= Collected data =
━━━━━━━━━━

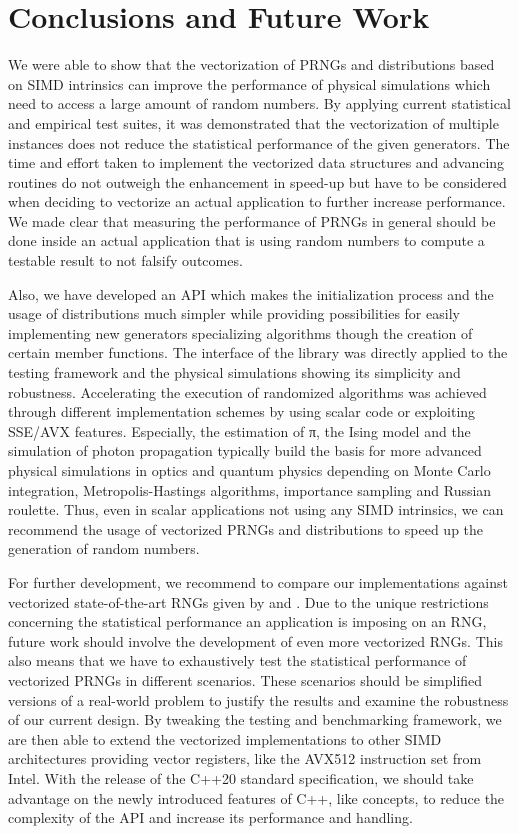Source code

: \documentclass[crop=false]{stdlocal}
\begin{document}
\section{Conclusions and Future Work} %
\label{sec:conclusions}
  We were able to show that the vectorization of PRNGs and distributions based on SIMD intrinsics can improve the performance of physical simulations which need to access a large amount of random numbers.
  By applying current statistical and empirical test suites, it was demonstrated that the vectorization of multiple instances does not reduce the statistical performance of the given generators.
  The time and effort taken to implement the vectorized data structures and advancing routines do not outweigh the enhancement in speed-up but have to be considered when deciding to vectorize an actual application to further increase performance.
  We made clear that measuring the performance of PRNGs in general should be done inside an actual application that is using random numbers to compute a testable result to not falsify outcomes.

  Also, we have developed an API which makes the initialization process and the usage of distributions much simpler while providing possibilities for easily implementing new generators specializing algorithms though the creation of certain member functions.
  The interface of the library was directly applied to the testing framework and the physical simulations showing its simplicity and robustness.
  Accelerating the execution of randomized algorithms was achieved through different implementation schemes by using scalar code or exploiting SSE/AVX features.
  Especially, the estimation of π, the Ising model and the simulation of photon propagation typically build the basis for more advanced physical simulations in optics and quantum physics depending on Monte Carlo integration, Metropolis-Hastings algorithms, importance sampling and Russian roulette.
  Thus, even in scalar applications not using any SIMD intrinsics, we can recommend the usage of vectorized PRNGs and distributions to speed up the generation of random numbers.

  For further development, we recommend to compare our implementations against vectorized state-of-the-art RNGs given by  and .
  Due to the unique restrictions concerning the statistical performance an application is imposing on an RNG, future work should involve the development of even more vectorized RNGs.
  This also means that we have to exhaustively test the statistical performance of vectorized PRNGs in different scenarios.
  These scenarios should be simplified versions of a real-world problem to justify the results and examine the robustness of our current design.
  By tweaking the testing and benchmarking framework, we are then able to extend the vectorized implementations to other SIMD architectures providing vector registers, like the AVX512 instruction set from Intel.
  With the release of the C++20 standard specification, we should take advantage on the newly introduced features of C++, like concepts, to reduce the complexity of the API and increase its performance and handling.
\end{document}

━━━━━━━━━━

= Directions =
Return each line from the entries above that includes "current".

= Answer box =
  By applying current statistical and empirical test suites, it was demonstrated that the vectorization of multiple instances does not reduce the statistical performance of the given generators.
  These scenarios should be simplified versions of a real-world problem to justify the results and examine the robustness of our current design.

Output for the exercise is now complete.